Rubio apparently believes that while isolating Cuba since the Castro revolution of 1950-1960 has not changed the Cuban dictatorship for half a century, several more years of it are required to get the job done. Senator Paul believes we need not approve of a nation’s political, economic, and social order to have normal economic and diplomatic intercourse with it. So who is truly the isolationist?

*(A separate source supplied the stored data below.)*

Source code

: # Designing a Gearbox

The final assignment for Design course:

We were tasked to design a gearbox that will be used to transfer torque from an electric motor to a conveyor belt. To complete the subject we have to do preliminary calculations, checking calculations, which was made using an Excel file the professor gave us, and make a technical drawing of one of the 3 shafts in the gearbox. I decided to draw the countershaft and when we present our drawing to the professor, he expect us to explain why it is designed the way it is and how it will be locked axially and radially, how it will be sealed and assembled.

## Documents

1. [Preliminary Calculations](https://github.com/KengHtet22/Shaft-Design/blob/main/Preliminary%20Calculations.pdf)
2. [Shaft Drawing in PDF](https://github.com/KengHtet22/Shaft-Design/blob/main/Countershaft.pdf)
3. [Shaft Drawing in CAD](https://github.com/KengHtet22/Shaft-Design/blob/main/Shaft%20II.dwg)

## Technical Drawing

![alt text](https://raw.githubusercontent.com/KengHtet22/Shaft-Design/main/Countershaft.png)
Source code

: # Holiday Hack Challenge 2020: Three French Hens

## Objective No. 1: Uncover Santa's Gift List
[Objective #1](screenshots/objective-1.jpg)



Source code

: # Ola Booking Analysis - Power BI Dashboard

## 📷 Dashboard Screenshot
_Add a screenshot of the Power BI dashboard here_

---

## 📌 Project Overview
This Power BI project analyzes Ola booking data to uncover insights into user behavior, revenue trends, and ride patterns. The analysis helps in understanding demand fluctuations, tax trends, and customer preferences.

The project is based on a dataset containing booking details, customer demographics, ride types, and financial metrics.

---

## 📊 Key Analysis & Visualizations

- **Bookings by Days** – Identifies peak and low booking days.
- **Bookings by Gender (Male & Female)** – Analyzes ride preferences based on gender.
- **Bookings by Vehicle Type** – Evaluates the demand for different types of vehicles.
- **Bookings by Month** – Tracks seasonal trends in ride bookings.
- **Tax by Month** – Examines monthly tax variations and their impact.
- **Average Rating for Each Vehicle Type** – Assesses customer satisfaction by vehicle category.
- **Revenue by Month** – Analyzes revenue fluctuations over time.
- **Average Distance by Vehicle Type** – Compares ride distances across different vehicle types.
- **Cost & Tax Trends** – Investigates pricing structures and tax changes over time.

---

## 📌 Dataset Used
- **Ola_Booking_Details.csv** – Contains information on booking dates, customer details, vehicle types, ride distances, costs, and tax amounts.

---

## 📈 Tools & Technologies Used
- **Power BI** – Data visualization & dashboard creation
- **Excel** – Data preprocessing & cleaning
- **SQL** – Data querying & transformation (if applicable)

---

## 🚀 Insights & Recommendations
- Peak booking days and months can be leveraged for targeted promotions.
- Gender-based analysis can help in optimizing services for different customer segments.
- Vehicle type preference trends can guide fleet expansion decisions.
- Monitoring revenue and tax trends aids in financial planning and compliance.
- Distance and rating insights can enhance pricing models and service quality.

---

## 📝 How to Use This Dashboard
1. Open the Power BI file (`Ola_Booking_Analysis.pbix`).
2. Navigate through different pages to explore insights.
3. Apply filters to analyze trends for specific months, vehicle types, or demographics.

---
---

Paul has chosen his target carefully. He could have accused Senator Lindsey Graham (R-S.C.) or a host of other senators of isolationism, but Rubio is an obvious target. The son of Cuban refugees, Rubio claims a moral authority on the issue and has among his constituents thousands of hard-core anti-Castro Cubans now living in Florida. He is also an almost certain rival to Senator Paul in the quest both are expected to make for the 2016 Republican presidential nomination. A nation that has largely forgotten Robert Taft, Arthur Vandenberg, and the old “isolationists” will be watching. So too, we might imagine, will be the ghosts of George Washington, Thomas Jefferson, and John Quincy Adams.